◆ Exercise data ◆
[Start of section]
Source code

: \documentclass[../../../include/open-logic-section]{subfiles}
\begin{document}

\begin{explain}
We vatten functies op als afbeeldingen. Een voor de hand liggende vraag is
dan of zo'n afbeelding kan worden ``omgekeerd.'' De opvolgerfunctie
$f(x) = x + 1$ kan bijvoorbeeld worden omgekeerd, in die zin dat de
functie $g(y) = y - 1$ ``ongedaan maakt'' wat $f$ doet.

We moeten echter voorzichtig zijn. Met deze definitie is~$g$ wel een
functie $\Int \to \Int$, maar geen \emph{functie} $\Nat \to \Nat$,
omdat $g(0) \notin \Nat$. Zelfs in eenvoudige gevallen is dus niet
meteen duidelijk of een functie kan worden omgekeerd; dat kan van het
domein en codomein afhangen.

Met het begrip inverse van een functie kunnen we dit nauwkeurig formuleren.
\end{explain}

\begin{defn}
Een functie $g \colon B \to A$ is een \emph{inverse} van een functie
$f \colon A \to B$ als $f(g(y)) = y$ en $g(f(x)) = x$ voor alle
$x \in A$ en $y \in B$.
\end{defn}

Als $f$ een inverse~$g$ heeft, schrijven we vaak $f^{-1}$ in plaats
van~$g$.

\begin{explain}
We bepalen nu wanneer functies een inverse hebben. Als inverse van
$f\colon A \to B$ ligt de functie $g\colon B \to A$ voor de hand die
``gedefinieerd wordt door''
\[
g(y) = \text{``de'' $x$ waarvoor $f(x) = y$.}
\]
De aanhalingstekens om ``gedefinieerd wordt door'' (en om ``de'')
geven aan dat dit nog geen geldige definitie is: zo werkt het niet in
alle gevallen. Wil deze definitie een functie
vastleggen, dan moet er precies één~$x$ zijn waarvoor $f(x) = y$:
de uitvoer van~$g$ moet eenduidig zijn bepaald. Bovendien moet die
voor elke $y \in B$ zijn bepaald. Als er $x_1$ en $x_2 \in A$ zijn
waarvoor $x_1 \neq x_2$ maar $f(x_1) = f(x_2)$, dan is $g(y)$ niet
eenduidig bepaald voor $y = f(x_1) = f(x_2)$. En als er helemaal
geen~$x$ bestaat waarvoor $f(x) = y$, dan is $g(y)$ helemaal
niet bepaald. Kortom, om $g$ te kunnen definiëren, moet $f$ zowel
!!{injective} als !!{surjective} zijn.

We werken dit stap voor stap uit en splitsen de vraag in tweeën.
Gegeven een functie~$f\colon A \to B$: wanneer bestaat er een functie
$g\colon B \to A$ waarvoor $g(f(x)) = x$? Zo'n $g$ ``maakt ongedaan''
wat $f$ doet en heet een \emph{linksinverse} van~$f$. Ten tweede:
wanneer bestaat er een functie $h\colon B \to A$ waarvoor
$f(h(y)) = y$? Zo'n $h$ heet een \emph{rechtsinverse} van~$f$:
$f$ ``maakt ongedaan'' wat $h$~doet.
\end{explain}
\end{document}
[End of section]
◆ What you should do ◆
The reply must consist solely of the lines from the one containing "waarvoor $x_1 \neq" through the last line of the data, reproduced exactly.

◆ Solution for this exercise ◆
waarvoor $x_1 \neq x_2$ maar $f(x_1) = f(x_2)$, dan is $g(y)$ niet
eenduidig bepaald voor $y = f(x_1) = f(x_2)$. En als er helemaal
geen~$x$ bestaat waarvoor $f(x) = y$, dan is $g(y)$ helemaal
niet bepaald. Kortom, om $g$ te kunnen definiëren, moet $f$ zowel
!!{injective} als !!{surjective} zijn.

We werken dit stap voor stap uit en splitsen de vraag in tweeën.
Gegeven een functie~$f\colon A \to B$: wanneer bestaat er een functie
$g\colon B \to A$ waarvoor $g(f(x)) = x$? Zo'n $g$ ``maakt ongedaan''
wat $f$ doet en heet een \emph{linksinverse} van~$f$. Ten tweede:
wanneer bestaat er een functie $h\colon B \to A$ waarvoor
$f(h(y)) = y$? Zo'n $h$ heet een \emph{rechtsinverse} van~$f$:
$f$ ``maakt ongedaan'' wat $h$~doet.
\end{explain}
\end{document}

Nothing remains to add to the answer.